* Data extract
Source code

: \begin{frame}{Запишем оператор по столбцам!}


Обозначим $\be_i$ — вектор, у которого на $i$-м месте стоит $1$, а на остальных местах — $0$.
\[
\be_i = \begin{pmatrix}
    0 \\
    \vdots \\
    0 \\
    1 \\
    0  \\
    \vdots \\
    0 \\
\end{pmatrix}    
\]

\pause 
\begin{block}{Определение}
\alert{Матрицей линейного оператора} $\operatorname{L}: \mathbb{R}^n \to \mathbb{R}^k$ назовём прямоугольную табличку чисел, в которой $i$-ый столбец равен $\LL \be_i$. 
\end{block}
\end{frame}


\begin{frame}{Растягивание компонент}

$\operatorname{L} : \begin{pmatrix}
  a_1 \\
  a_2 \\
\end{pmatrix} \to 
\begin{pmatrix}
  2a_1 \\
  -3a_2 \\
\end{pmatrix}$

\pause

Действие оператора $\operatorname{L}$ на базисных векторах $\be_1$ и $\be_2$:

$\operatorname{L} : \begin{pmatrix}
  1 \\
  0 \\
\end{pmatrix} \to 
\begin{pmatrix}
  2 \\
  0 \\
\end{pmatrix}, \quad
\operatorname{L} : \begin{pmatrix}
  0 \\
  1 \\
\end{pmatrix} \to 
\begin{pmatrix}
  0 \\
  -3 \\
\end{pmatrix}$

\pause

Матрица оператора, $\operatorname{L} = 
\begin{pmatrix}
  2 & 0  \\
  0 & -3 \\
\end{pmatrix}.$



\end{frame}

* What to do
Each record must be returned in full and exactly.

* Written response
Source code

: \begin{frame}{Запишем оператор по столбцам!}


Обозначим $\be_i$ — вектор, у которого на $i$-м месте стоит $1$, а на остальных местах — $0$.
\[
\be_i = \begin{pmatrix}
    0 \\
    \vdots \\
    0 \\
    1 \\
    0  \\
    \vdots \\
    0 \\
\end{pmatrix}    
\]

\pause 
\begin{block}{Определение}
\alert{Матрицей линейного оператора} $\operatorname{L}: \mathbb{R}^n \to \mathbb{R}^k$ назовём прямоугольную табличку чисел, в которой $i$-ый столбец равен $\LL \be_i$. 
\end{block}
\end{frame}


\begin{frame}{Растягивание компонент}

$\operatorname{L} : \begin{pmatrix}
  a_1 \\
  a_2 \\
\end{pmatrix} \to 
\begin{pmatrix}
  2a_1 \\
  -3a_2 \\
\end{pmatrix}$

\pause

Действие оператора $\operatorname{L}$ на базисных векторах $\be_1$ и $\be_2$:

$\operatorname{L} : \begin{pmatrix}
  1 \\
  0 \\
\end{pmatrix} \to 
\begin{pmatrix}
  2 \\
  0 \\
\end{pmatrix}, \quad
\operatorname{L} : \begin{pmatrix}
  0 \\
  1 \\
\end{pmatrix} \to 
\begin{pmatrix}
  0 \\
  -3 \\
\end{pmatrix}$

\pause

Матрица оператора, $\operatorname{L} = 
\begin{pmatrix}
  2 & 0  \\
  0 & -3 \\
\end{pmatrix}.$



\end{frame}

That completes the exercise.